Empirical localization of observations for serial ensemble Kalman filter data assimilation in an atmospheric general circulation model

The empirical localization algorithm described here uses the output from an observing system simulation experiment (OSSE) and constructs localization functions that minimize the root-mean-square (RMS) difference between the truth and the posterior ensemble mean for state variables. This algorithm can automatically provide an estimate of the localization function and does not require empirical tuning of the localization scale. It can compute an appropriate localization function for any potential observation type and kind of state variable. The empirical localization algorithm is investigated in the Community Atmosphere Model, version 5 (CAM5). The empirical localization function (ELF) is computed for the horizontal and vertical separately so that the vertical localization is explored explicitly. The horizontal and vertical ELFs are also computed for different geographic regions. The ELFs varying with region have advantages over the single global ELF in the horizontal and vertical, because different localization functions are more effective in different regions.
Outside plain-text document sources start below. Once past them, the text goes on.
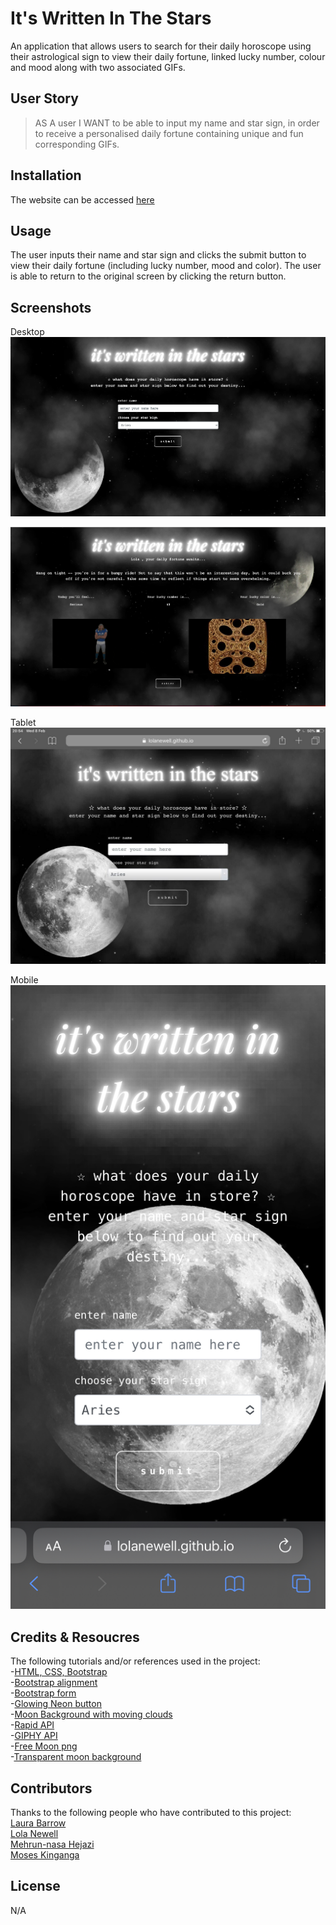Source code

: # It's Written In The Stars

An application that allows users to search for their daily horoscope using their astrological sign to view their daily fortune, linked lucky number, colour and mood along with two associated GIFs.

## User Story
>
> AS A user
I WANT to be able to input my name and star sign, in order to receive a personalised daily fortune containing unique and fun corresponding GIFs.

## Installation

The website can be accessed [here](https://lolanewell.github.io/its_written_in_the_stars/)

## Usage

The user inputs their name and star sign and clicks the submit button to view their daily fortune (including lucky number, mood and color). The user is able to return to the original screen by clicking the return button.

## Screenshots
Desktop
![Screenshot of the application](assets/images/MD1.png)

![Screenshot of the application](assets/images/MD2.png)

Tablet
![Screenshot of the application](assets/images/MD3tablet.jpg)

Mobile
![Screenshot of the application](assets/images/MD4mobile.jpeg)

## Credits & Resoucres

The following tutorials and/or references used in the project:\
-[HTML, CSS, Bootstrap](https://www.w3schools.com/)\
-[Bootstrap alignment](https://azmind.com/demo/bootstrap-4-align-center/example-3/index.html)\
-[Bootstrap form](https://getbootstrap.com/docs/4.6/components/forms/)\
-[Glowing Neon button](https://codepen.io/OmRahangdale/pen/vYOXoVV)\
-[Moon Background with moving clouds](https://codepen.io/parserbot/pen/WNbrNbM)\
-[Rapid API](https://rapidapi.com/sameer.kumar/api/aztro)\
-[GIPHY API](https://developers.giphy.com/docs/api/)\
-[Free Moon png](https://toppng.com/free-image/free-png-moon-png-images-transparent-transparent-background-moon-PNG-free-PNG-Images_186096)\
-[Transparent moon background](https://toppng.com/free-image/moon-no-background-PNG-free-PNG-Images_277440)

## Contributors
Thanks to the following people who have contributed to this project:\
[Laura Barrow](https://github.com/lbarrow91) \
[Lola Newell](https://github.com/lolanewell)\
[Mehrun-nasa Hejazi](https://github.com/mewmew88) \
[Moses Kinganga](https://github.com/King-Mo100)

## License

N/A

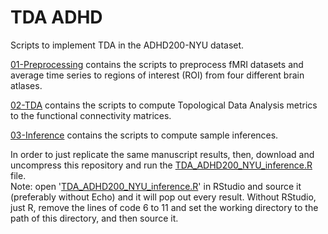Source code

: # TDA ADHD
Scripts to implement TDA in the ADHD200-NYU dataset.

[01-Preprocessing](https://github.com/BrainMapINB/TDA_ADHD/tree/master/01-Preprocessing) contains the scripts to preprocess fMRI datasets and average time series to regions of interest (ROI) from four different brain atlases.

[02-TDA](https://github.com/BrainMapINB/TDA_ADHD/tree/master/02-TDA) contains the scripts to compute Topological Data Analysis metrics to the functional connectivity matrices.

[03-Inference](https://github.com/BrainMapINB/TDA_ADHD/tree/master/03-Inference) contains the scripts to compute sample inferences.

In order to just replicate the same manuscript results, then, download and uncompress this repository and run the [TDA_ADHD200_NYU_inference.R](https://github.com/BrainMapINB/TDA_ADHD/blob/master/03-Inference/TDA_ADHD200_NYU_inference.R) file.  
Note: open '[TDA_ADHD200_NYU_inference.R](https://github.com/BrainMapINB/TDA_ADHD/blob/master/03-Inference/TDA_ADHD200_NYU_inference.R)' in RStudio and source it (preferably without Echo) and it will pop out every result. Without RStudio, just R, remove the lines of code 6 to 11 and set the working directory to the path of this directory, and then source it.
The ELFs computed from an OSSE can be used as the localization in a subsequent OSSE. After three iterations, the ELFs appear to have converged. When used as localization in an OSSE, the converged ELFs produce a significantly smaller RMS error of temperature and zonal and meridional winds than the best Gaspari-Cohn (GC) localization for a dependent verification period using the observations from the original OSSE, and a similar RMS error to the best GC for an independent verification period. The converged ELFs have a significantly smaller RMS error of surface pressure than the best GC for both dependent and independent verification periods.